Paul Simon @ Webster Hall, June 6

Queens native Paul Simon played his first hometown “club gig” in quite some time last night at Manhattan’s Webster Hall and by the time his two hour-plus set was through, he had given the intimate crowd a taste of each period of his illustrious career as well as a guest spot from David Byrne that will be remembered as a highlight of 2011 for many in attendance.


Simon has never been one to just play the hits, but the soon-to-be 70-year-old performer also knows his crowd and doesn’t shy away from mixing in plenty of material from Graceland, his debut album and a few choice Simon & Garfunkel nuggets. Paul’s eight-piece band showed off their talent from the get go with an energetic take on Boy In The Bubble that would’ve got the crowd on the jammed-packed floor moving if it wasn’t “butts to nuts” down there. Webster Hall was packed to the gills for this Brooklyn Vegan-sponsored show.
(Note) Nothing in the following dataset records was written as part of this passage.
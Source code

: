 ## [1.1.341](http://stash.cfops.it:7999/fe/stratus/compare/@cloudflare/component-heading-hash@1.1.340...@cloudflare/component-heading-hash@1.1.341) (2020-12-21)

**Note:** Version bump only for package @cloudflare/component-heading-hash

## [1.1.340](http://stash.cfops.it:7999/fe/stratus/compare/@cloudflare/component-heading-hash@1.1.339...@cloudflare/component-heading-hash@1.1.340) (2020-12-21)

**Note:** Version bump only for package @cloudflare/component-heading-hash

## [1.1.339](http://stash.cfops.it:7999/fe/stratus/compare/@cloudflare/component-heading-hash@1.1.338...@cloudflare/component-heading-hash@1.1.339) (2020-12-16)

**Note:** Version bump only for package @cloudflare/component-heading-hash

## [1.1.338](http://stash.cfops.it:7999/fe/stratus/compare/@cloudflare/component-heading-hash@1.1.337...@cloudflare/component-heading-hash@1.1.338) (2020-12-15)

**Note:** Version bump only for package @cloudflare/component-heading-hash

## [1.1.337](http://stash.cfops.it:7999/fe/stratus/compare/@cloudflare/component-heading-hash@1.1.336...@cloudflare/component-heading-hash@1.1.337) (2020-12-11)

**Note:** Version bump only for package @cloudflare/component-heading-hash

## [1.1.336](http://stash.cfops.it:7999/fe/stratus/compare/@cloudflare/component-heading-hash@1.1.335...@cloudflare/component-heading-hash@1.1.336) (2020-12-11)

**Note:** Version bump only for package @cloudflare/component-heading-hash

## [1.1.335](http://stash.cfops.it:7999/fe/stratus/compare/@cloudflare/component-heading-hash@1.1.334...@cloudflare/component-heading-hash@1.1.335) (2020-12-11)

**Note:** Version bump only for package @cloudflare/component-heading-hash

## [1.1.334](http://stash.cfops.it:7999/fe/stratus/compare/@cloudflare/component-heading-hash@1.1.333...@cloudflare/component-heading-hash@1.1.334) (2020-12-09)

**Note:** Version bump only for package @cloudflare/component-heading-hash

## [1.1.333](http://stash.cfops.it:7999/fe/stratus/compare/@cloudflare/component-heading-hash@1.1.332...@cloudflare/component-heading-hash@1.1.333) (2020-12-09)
Last month Simon released So Beautiful or So What, his first studio album since 2006 and in my mind his best effort since 1990’s Rhythm of the Saints. Paul offered just a handful of tunes from So Beautiful or So What scattered amongst the rest of the set in a way that never allowed a lull to develop. The playful Rewrite allowed Simon’s band of utility players to work their multi-instrumentalist magic on the many details found within the song. Nearly every member of the group filled multiple roles giving Simon so much flexibility in his live arrangements.